From the records below, copy out exactly the lines from the one containing "ಕಲಿತು-ಕೊಳ್ಳ-ಬಹುದು" to the one containing "ಕಳುಹಿಸು-ತ್ತಿದ್ದರೆಂದು", both included. Add nothing else.
#### Supplied information
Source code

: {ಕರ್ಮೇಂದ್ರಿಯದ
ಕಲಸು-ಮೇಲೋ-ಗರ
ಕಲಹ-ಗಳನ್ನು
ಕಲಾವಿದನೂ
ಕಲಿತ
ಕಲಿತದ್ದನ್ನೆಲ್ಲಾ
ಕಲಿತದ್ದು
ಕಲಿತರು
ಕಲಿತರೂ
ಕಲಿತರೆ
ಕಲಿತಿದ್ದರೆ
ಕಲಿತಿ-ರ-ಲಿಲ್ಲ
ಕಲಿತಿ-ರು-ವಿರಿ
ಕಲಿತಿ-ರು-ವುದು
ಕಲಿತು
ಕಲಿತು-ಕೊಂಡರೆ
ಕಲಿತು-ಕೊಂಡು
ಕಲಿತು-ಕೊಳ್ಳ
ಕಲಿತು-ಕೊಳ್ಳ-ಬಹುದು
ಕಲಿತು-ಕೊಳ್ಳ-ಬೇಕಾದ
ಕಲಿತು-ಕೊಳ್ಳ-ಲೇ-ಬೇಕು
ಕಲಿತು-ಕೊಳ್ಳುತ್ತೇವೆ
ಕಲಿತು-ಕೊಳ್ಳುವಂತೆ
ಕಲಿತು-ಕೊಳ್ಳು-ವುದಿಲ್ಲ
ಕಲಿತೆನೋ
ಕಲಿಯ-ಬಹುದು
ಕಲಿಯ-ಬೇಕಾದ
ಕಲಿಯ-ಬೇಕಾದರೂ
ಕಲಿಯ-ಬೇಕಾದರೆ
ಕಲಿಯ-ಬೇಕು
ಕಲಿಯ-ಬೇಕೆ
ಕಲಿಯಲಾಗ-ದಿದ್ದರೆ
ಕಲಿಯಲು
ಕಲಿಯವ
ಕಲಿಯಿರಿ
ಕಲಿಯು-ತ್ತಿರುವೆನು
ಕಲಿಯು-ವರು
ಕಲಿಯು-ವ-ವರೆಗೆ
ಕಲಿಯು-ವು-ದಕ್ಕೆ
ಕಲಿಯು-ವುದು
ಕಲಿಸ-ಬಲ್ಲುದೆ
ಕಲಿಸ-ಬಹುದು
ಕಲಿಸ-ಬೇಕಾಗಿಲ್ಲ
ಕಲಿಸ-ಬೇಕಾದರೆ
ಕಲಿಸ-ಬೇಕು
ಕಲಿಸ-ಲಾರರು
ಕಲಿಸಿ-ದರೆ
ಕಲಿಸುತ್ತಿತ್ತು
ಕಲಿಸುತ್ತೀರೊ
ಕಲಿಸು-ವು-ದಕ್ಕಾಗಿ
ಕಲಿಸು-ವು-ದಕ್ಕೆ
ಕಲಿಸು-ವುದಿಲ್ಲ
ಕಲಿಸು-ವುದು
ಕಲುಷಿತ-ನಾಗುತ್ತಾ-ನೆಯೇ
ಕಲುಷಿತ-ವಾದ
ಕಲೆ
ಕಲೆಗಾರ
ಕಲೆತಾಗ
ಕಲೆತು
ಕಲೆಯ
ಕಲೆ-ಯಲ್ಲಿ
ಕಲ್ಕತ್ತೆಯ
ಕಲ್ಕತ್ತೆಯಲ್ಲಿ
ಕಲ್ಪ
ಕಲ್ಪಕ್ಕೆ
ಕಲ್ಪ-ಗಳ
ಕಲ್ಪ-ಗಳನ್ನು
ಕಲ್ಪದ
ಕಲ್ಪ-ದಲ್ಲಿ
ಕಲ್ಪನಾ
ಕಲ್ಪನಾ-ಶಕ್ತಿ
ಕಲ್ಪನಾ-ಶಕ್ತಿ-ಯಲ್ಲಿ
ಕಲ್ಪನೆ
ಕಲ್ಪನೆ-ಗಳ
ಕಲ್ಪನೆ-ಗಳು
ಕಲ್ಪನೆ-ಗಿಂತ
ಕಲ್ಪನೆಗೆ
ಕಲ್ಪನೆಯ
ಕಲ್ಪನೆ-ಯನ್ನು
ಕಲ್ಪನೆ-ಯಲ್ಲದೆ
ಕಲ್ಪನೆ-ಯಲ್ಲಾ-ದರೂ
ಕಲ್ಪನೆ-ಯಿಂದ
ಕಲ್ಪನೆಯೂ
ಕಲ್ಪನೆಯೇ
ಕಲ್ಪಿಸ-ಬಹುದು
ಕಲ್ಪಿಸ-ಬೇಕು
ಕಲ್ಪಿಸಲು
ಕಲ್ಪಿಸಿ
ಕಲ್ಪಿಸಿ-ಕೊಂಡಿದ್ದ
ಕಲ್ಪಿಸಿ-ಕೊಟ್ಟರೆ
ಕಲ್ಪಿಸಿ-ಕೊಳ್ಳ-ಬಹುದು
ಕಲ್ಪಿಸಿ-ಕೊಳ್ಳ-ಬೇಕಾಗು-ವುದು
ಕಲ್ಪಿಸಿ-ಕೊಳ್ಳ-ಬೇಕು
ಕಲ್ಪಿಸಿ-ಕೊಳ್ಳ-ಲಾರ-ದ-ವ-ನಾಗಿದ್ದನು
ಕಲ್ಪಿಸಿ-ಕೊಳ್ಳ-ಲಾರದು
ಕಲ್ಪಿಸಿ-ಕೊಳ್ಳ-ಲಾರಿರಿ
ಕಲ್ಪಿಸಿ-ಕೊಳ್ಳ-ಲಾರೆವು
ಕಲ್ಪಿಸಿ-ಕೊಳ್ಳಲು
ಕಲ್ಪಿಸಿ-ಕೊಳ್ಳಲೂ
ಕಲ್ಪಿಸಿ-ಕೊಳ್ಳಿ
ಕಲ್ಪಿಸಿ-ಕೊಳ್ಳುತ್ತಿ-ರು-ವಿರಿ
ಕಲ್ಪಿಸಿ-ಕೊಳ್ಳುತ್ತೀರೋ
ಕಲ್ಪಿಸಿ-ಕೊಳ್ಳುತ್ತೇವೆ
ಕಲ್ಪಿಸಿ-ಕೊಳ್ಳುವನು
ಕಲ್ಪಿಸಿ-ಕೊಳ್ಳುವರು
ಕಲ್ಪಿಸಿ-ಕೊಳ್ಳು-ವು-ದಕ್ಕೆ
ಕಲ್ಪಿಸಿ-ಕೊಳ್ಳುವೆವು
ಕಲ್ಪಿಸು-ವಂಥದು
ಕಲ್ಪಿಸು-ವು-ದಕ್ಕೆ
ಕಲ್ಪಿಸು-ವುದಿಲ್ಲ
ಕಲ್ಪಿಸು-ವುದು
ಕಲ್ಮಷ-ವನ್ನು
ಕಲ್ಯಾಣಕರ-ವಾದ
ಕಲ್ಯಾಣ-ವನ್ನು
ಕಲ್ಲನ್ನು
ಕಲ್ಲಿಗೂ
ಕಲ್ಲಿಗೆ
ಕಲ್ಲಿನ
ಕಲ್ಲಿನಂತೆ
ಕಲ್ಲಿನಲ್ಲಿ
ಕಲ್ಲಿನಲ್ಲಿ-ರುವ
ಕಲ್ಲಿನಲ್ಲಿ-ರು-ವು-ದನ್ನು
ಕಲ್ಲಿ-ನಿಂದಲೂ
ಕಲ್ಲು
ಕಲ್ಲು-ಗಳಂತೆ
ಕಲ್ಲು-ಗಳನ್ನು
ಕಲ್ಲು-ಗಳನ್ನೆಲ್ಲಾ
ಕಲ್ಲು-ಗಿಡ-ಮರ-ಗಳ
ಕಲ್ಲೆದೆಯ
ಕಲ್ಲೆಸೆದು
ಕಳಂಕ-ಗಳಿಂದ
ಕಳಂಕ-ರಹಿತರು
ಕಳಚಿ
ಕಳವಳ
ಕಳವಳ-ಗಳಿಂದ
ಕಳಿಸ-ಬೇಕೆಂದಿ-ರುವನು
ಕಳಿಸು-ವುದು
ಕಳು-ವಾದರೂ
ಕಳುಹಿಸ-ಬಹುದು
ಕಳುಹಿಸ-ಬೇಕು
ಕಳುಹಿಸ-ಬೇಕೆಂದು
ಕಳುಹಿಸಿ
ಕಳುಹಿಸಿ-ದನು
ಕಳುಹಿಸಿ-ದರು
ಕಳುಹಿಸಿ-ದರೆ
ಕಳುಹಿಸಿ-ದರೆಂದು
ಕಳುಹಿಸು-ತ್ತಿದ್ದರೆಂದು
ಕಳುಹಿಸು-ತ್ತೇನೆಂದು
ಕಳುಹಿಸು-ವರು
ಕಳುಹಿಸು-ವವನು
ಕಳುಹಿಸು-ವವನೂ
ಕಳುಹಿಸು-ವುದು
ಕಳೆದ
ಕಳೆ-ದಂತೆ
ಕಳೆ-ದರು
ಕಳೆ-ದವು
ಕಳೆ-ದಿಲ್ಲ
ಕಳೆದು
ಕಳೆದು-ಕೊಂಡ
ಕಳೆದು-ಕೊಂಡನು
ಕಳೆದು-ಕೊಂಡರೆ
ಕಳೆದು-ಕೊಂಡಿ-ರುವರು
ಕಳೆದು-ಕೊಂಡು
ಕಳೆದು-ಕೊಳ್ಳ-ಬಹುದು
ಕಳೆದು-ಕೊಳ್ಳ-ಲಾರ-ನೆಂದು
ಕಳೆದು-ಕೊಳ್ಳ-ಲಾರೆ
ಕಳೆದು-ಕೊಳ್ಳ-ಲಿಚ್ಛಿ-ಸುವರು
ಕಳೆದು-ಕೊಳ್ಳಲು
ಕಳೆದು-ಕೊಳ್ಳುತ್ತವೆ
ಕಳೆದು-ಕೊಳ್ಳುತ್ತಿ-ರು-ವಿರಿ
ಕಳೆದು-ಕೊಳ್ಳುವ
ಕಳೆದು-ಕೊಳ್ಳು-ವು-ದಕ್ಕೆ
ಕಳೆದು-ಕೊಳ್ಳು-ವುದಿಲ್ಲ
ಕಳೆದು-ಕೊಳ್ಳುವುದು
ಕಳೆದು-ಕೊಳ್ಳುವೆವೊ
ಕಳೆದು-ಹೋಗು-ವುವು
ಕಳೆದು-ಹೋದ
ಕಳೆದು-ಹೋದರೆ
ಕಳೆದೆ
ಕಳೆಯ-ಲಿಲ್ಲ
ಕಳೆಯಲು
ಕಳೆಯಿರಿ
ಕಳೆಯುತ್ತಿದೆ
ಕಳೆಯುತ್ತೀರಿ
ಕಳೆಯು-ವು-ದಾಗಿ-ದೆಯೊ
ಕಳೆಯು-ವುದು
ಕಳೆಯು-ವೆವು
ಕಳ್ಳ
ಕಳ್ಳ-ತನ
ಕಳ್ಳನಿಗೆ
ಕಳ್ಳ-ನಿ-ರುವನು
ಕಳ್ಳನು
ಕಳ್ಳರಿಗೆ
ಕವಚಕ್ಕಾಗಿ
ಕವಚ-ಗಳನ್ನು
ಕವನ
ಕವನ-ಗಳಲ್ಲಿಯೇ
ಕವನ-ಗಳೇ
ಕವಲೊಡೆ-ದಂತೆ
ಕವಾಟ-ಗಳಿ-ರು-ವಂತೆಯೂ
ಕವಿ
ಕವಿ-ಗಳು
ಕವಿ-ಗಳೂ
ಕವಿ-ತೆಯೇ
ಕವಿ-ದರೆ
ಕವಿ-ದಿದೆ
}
########
### Your response:
ಕಲಿತು-ಕೊಳ್ಳ-ಬಹುದು
ಕಲಿತು-ಕೊಳ್ಳ-ಬೇಕಾದ
ಕಲಿತು-ಕೊಳ್ಳ-ಲೇ-ಬೇಕು
ಕಲಿತು-ಕೊಳ್ಳುತ್ತೇವೆ
ಕಲಿತು-ಕೊಳ್ಳುವಂತೆ
ಕಲಿತು-ಕೊಳ್ಳು-ವುದಿಲ್ಲ
ಕಲಿತೆನೋ
ಕಲಿಯ-ಬಹುದು
ಕಲಿಯ-ಬೇಕಾದ
ಕಲಿಯ-ಬೇಕಾದರೂ
ಕಲಿಯ-ಬೇಕಾದರೆ
ಕಲಿಯ-ಬೇಕು
ಕಲಿಯ-ಬೇಕೆ
ಕಲಿಯಲಾಗ-ದಿದ್ದರೆ
ಕಲಿಯಲು
ಕಲಿಯವ
ಕಲಿಯಿರಿ
ಕಲಿಯು-ತ್ತಿರುವೆನು
ಕಲಿಯು-ವರು
ಕಲಿಯು-ವ-ವರೆಗೆ
ಕಲಿಯು-ವು-ದಕ್ಕೆ
ಕಲಿಯು-ವುದು
ಕಲಿಸ-ಬಲ್ಲುದೆ
ಕಲಿಸ-ಬಹುದು
ಕಲಿಸ-ಬೇಕಾಗಿಲ್ಲ
ಕಲಿಸ-ಬೇಕಾದರೆ
ಕಲಿಸ-ಬೇಕು
ಕಲಿಸ-ಲಾರರು
ಕಲಿಸಿ-ದರೆ
ಕಲಿಸುತ್ತಿತ್ತು
ಕಲಿಸುತ್ತೀರೊ
ಕಲಿಸು-ವು-ದಕ್ಕಾಗಿ
ಕಲಿಸು-ವು-ದಕ್ಕೆ
ಕಲಿಸು-ವುದಿಲ್ಲ
ಕಲಿಸು-ವುದು
ಕಲುಷಿತ-ನಾಗುತ್ತಾ-ನೆಯೇ
ಕಲುಷಿತ-ವಾದ
ಕಲೆ
ಕಲೆಗಾರ
ಕಲೆತಾಗ
ಕಲೆತು
ಕಲೆಯ
ಕಲೆ-ಯಲ್ಲಿ
ಕಲ್ಕತ್ತೆಯ
ಕಲ್ಕತ್ತೆಯಲ್ಲಿ
ಕಲ್ಪ
ಕಲ್ಪಕ್ಕೆ
ಕಲ್ಪ-ಗಳ
ಕಲ್ಪ-ಗಳನ್ನು
ಕಲ್ಪದ
ಕಲ್ಪ-ದಲ್ಲಿ
ಕಲ್ಪನಾ
ಕಲ್ಪನಾ-ಶಕ್ತಿ
ಕಲ್ಪನಾ-ಶಕ್ತಿ-ಯಲ್ಲಿ
ಕಲ್ಪನೆ
ಕಲ್ಪನೆ-ಗಳ
ಕಲ್ಪನೆ-ಗಳು
ಕಲ್ಪನೆ-ಗಿಂತ
ಕಲ್ಪನೆಗೆ
ಕಲ್ಪನೆಯ
ಕಲ್ಪನೆ-ಯನ್ನು
ಕಲ್ಪನೆ-ಯಲ್ಲದೆ
ಕಲ್ಪನೆ-ಯಲ್ಲಾ-ದರೂ
ಕಲ್ಪನೆ-ಯಿಂದ
ಕಲ್ಪನೆಯೂ
ಕಲ್ಪನೆಯೇ
ಕಲ್ಪಿಸ-ಬಹುದು
ಕಲ್ಪಿಸ-ಬೇಕು
ಕಲ್ಪಿಸಲು
ಕಲ್ಪಿಸಿ
ಕಲ್ಪಿಸಿ-ಕೊಂಡಿದ್ದ
ಕಲ್ಪಿಸಿ-ಕೊಟ್ಟರೆ
ಕಲ್ಪಿಸಿ-ಕೊಳ್ಳ-ಬಹುದು
ಕಲ್ಪಿಸಿ-ಕೊಳ್ಳ-ಬೇಕಾಗು-ವುದು
ಕಲ್ಪಿಸಿ-ಕೊಳ್ಳ-ಬೇಕು
ಕಲ್ಪಿಸಿ-ಕೊಳ್ಳ-ಲಾರ-ದ-ವ-ನಾಗಿದ್ದನು
ಕಲ್ಪಿಸಿ-ಕೊಳ್ಳ-ಲಾರದು
ಕಲ್ಪಿಸಿ-ಕೊಳ್ಳ-ಲಾರಿರಿ
ಕಲ್ಪಿಸಿ-ಕೊಳ್ಳ-ಲಾರೆವು
ಕಲ್ಪಿಸಿ-ಕೊಳ್ಳಲು
ಕಲ್ಪಿಸಿ-ಕೊಳ್ಳಲೂ
ಕಲ್ಪಿಸಿ-ಕೊಳ್ಳಿ
ಕಲ್ಪಿಸಿ-ಕೊಳ್ಳುತ್ತಿ-ರು-ವಿರಿ
ಕಲ್ಪಿಸಿ-ಕೊಳ್ಳುತ್ತೀರೋ
ಕಲ್ಪಿಸಿ-ಕೊಳ್ಳುತ್ತೇವೆ
ಕಲ್ಪಿಸಿ-ಕೊಳ್ಳುವನು
ಕಲ್ಪಿಸಿ-ಕೊಳ್ಳುವರು
ಕಲ್ಪಿಸಿ-ಕೊಳ್ಳು-ವು-ದಕ್ಕೆ
ಕಲ್ಪಿಸಿ-ಕೊಳ್ಳುವೆವು
ಕಲ್ಪಿಸು-ವಂಥದು
ಕಲ್ಪಿಸು-ವು-ದಕ್ಕೆ
ಕಲ್ಪಿಸು-ವುದಿಲ್ಲ
ಕಲ್ಪಿಸು-ವುದು
ಕಲ್ಮಷ-ವನ್ನು
ಕಲ್ಯಾಣಕರ-ವಾದ
ಕಲ್ಯಾಣ-ವನ್ನು
ಕಲ್ಲನ್ನು
ಕಲ್ಲಿಗೂ
ಕಲ್ಲಿಗೆ
ಕಲ್ಲಿನ
ಕಲ್ಲಿನಂತೆ
ಕಲ್ಲಿನಲ್ಲಿ
ಕಲ್ಲಿನಲ್ಲಿ-ರುವ
ಕಲ್ಲಿನಲ್ಲಿ-ರು-ವು-ದನ್ನು
ಕಲ್ಲಿ-ನಿಂದಲೂ
ಕಲ್ಲು
ಕಲ್ಲು-ಗಳಂತೆ
ಕಲ್ಲು-ಗಳನ್ನು
ಕಲ್ಲು-ಗಳನ್ನೆಲ್ಲಾ
ಕಲ್ಲು-ಗಿಡ-ಮರ-ಗಳ
ಕಲ್ಲೆದೆಯ
ಕಲ್ಲೆಸೆದು
ಕಳಂಕ-ಗಳಿಂದ
ಕಳಂಕ-ರಹಿತರು
ಕಳಚಿ
ಕಳವಳ
ಕಳವಳ-ಗಳಿಂದ
ಕಳಿಸ-ಬೇಕೆಂದಿ-ರುವನು
ಕಳಿಸು-ವುದು
ಕಳು-ವಾದರೂ
ಕಳುಹಿಸ-ಬಹುದು
ಕಳುಹಿಸ-ಬೇಕು
ಕಳುಹಿಸ-ಬೇಕೆಂದು
ಕಳುಹಿಸಿ
ಕಳುಹಿಸಿ-ದನು
ಕಳುಹಿಸಿ-ದರು
ಕಳುಹಿಸಿ-ದರೆ
ಕಳುಹಿಸಿ-ದರೆಂದು
ಕಳುಹಿಸು-ತ್ತಿದ್ದರೆಂದು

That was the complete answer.